[Input material]
__________

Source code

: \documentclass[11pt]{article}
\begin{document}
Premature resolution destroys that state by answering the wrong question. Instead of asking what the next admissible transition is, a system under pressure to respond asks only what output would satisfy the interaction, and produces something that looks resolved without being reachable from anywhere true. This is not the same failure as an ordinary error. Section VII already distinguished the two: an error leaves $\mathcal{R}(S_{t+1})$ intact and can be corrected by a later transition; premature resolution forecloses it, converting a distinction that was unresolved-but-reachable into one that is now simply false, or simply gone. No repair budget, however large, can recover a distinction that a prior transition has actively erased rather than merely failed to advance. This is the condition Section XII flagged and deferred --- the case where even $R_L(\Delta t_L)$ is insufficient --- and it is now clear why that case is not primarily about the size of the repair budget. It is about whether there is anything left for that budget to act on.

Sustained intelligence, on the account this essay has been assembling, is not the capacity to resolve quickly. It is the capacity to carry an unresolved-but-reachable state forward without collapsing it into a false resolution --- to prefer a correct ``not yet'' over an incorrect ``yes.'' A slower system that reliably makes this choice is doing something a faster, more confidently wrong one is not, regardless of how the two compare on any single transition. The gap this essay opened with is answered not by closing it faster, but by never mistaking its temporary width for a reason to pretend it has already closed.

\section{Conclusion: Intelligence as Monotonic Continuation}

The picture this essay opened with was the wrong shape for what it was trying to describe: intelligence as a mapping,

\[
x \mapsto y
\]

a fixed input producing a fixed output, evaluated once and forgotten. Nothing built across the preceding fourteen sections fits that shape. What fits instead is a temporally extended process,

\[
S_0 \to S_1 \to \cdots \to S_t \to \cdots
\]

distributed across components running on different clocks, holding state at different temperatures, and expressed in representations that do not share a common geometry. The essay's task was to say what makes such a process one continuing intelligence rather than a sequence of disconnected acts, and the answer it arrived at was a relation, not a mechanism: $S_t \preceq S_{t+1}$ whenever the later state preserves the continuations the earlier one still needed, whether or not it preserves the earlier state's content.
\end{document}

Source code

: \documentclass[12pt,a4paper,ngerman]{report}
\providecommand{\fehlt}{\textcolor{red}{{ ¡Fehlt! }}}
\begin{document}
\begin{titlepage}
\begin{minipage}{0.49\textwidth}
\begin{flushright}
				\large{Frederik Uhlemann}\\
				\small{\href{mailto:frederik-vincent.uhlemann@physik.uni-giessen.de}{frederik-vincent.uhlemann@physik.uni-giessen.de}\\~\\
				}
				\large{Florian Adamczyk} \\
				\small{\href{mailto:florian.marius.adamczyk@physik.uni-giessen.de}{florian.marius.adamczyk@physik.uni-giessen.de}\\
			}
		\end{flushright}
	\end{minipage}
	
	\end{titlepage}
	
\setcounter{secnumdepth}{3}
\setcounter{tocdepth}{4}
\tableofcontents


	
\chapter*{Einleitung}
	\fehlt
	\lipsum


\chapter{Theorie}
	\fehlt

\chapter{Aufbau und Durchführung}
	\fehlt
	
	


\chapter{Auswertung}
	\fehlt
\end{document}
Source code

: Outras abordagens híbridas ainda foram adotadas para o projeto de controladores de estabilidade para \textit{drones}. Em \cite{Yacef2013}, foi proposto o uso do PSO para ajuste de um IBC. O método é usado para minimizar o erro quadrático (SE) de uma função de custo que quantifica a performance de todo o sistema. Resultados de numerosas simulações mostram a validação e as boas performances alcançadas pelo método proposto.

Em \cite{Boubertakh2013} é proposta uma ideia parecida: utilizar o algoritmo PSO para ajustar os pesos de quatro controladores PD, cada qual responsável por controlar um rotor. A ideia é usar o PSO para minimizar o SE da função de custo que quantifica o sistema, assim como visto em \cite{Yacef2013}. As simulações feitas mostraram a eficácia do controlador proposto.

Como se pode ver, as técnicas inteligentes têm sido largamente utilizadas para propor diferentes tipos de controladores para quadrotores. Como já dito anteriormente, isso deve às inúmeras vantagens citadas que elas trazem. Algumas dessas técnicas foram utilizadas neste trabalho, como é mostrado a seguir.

__________

[Work order] The full listing above should be restated word for word.

[Your response]
Source code

: \documentclass[11pt]{article}
\begin{document}
Premature resolution destroys that state by answering the wrong question. Instead of asking what the next admissible transition is, a system under pressure to respond asks only what output would satisfy the interaction, and produces something that looks resolved without being reachable from anywhere true. This is not the same failure as an ordinary error. Section VII already distinguished the two: an error leaves $\mathcal{R}(S_{t+1})$ intact and can be corrected by a later transition; premature resolution forecloses it, converting a distinction that was unresolved-but-reachable into one that is now simply false, or simply gone. No repair budget, however large, can recover a distinction that a prior transition has actively erased rather than merely failed to advance. This is the condition Section XII flagged and deferred --- the case where even $R_L(\Delta t_L)$ is insufficient --- and it is now clear why that case is not primarily about the size of the repair budget. It is about whether there is anything left for that budget to act on.

Sustained intelligence, on the account this essay has been assembling, is not the capacity to resolve quickly. It is the capacity to carry an unresolved-but-reachable state forward without collapsing it into a false resolution --- to prefer a correct ``not yet'' over an incorrect ``yes.'' A slower system that reliably makes this choice is doing something a faster, more confidently wrong one is not, regardless of how the two compare on any single transition. The gap this essay opened with is answered not by closing it faster, but by never mistaking its temporary width for a reason to pretend it has already closed.

\section{Conclusion: Intelligence as Monotonic Continuation}

The picture this essay opened with was the wrong shape for what it was trying to describe: intelligence as a mapping,

\[
x \mapsto y
\]

a fixed input producing a fixed output, evaluated once and forgotten. Nothing built across the preceding fourteen sections fits that shape. What fits instead is a temporally extended process,

\[
S_0 \to S_1 \to \cdots \to S_t \to \cdots
\]

distributed across components running on different clocks, holding state at different temperatures, and expressed in representations that do not share a common geometry. The essay's task was to say what makes such a process one continuing intelligence rather than a sequence of disconnected acts, and the answer it arrived at was a relation, not a mechanism: $S_t \preceq S_{t+1}$ whenever the later state preserves the continuations the earlier one still needed, whether or not it preserves the earlier state's content.
\end{document}

Source code

: \documentclass[12pt,a4paper,ngerman]{report}
\providecommand{\fehlt}{\textcolor{red}{{ ¡Fehlt! }}}
\begin{document}
\begin{titlepage}
\begin{minipage}{0.49\textwidth}
\begin{flushright}
				\large{Frederik Uhlemann}\\
				\small{\href{mailto:frederik-vincent.uhlemann@physik.uni-giessen.de}{frederik-vincent.uhlemann@physik.uni-giessen.de}\\~\\
				}
				\large{Florian Adamczyk} \\
				\small{\href{mailto:florian.marius.adamczyk@physik.uni-giessen.de}{florian.marius.adamczyk@physik.uni-giessen.de}\\
			}
		\end{flushright}
	\end{minipage}
	
	\end{titlepage}
	
\setcounter{secnumdepth}{3}
\setcounter{tocdepth}{4}
\tableofcontents


	
\chapter*{Einleitung}
	\fehlt
	\lipsum


\chapter{Theorie}
	\fehlt

\chapter{Aufbau und Durchführung}
	\fehlt
	
	


\chapter{Auswertung}
	\fehlt
\end{document}
Source code

: Outras abordagens híbridas ainda foram adotadas para o projeto de controladores de estabilidade para \textit{drones}. Em \cite{Yacef2013}, foi proposto o uso do PSO para ajuste de um IBC. O método é usado para minimizar o erro quadrático (SE) de uma função de custo que quantifica a performance de todo o sistema. Resultados de numerosas simulações mostram a validação e as boas performances alcançadas pelo método proposto.

Em \cite{Boubertakh2013} é proposta uma ideia parecida: utilizar o algoritmo PSO para ajustar os pesos de quatro controladores PD, cada qual responsável por controlar um rotor. A ideia é usar o PSO para minimizar o SE da função de custo que quantifica o sistema, assim como visto em \cite{Yacef2013}. As simulações feitas mostraram a eficácia do controlador proposto.

Como se pode ver, as técnicas inteligentes têm sido largamente utilizadas para propor diferentes tipos de controladores para quadrotores. Como já dito anteriormente, isso deve às inúmeras vantagens citadas que elas trazem. Algumas dessas técnicas foram utilizadas neste trabalho, como é mostrado a seguir.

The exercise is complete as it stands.